▶ _Given records_
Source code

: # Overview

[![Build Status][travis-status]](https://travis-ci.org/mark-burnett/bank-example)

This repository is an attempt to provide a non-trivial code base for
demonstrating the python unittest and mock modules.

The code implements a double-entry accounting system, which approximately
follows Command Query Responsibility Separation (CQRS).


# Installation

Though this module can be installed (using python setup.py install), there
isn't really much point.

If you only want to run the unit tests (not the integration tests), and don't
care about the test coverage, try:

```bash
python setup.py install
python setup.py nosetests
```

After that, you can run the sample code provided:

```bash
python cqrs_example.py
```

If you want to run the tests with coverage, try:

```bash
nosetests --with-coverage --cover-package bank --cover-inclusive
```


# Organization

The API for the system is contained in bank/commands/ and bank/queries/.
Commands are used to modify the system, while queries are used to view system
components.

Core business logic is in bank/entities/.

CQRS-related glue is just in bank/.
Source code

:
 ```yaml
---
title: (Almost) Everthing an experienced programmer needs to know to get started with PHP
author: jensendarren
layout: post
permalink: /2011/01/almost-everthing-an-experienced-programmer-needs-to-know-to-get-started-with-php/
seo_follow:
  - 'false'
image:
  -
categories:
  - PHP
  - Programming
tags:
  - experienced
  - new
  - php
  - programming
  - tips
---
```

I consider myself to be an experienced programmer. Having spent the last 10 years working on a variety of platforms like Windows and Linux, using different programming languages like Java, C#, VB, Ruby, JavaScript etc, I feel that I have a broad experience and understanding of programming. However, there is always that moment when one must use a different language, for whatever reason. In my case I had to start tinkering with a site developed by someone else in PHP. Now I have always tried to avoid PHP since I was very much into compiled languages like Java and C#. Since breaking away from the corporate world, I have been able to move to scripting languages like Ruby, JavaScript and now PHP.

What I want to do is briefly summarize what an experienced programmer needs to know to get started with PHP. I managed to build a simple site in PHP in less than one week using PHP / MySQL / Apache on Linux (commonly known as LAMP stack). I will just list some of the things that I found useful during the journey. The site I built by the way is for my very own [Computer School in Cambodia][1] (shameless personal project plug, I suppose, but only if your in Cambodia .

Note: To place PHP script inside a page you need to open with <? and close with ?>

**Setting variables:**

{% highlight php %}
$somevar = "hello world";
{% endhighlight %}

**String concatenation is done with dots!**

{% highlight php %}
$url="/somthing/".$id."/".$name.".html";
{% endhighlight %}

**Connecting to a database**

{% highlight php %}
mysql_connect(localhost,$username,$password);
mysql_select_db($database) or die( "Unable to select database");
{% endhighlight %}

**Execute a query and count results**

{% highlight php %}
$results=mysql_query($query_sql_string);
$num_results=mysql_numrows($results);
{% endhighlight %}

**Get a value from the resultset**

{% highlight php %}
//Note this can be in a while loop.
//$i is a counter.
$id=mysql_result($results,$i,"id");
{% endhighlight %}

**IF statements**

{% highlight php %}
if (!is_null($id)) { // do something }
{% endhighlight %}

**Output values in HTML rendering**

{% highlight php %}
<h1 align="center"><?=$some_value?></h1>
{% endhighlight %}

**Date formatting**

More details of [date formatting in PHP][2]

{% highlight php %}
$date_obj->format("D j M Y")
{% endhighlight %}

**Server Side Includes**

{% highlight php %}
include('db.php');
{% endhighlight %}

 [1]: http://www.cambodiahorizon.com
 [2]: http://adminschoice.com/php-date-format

▶ _Brief_
In the lines above, find the word "want" and copy every line it occurs in.

▶ _Expected output_
If you only want to run the unit tests (not the integration tests), and don't
If you want to run the tests with coverage, try:
What I want to do is briefly summarize what an experienced programmer needs to know to get started with PHP. I managed to build a simple site in PHP in less than one week using PHP / MySQL / Apache on Linux (commonly known as LAMP stack). I will just list some of the things that I found useful during the journey. The site I built by the way is for my very own [Computer School in Cambodia][1] (shameless personal project plug, I suppose, but only if your in Cambodia .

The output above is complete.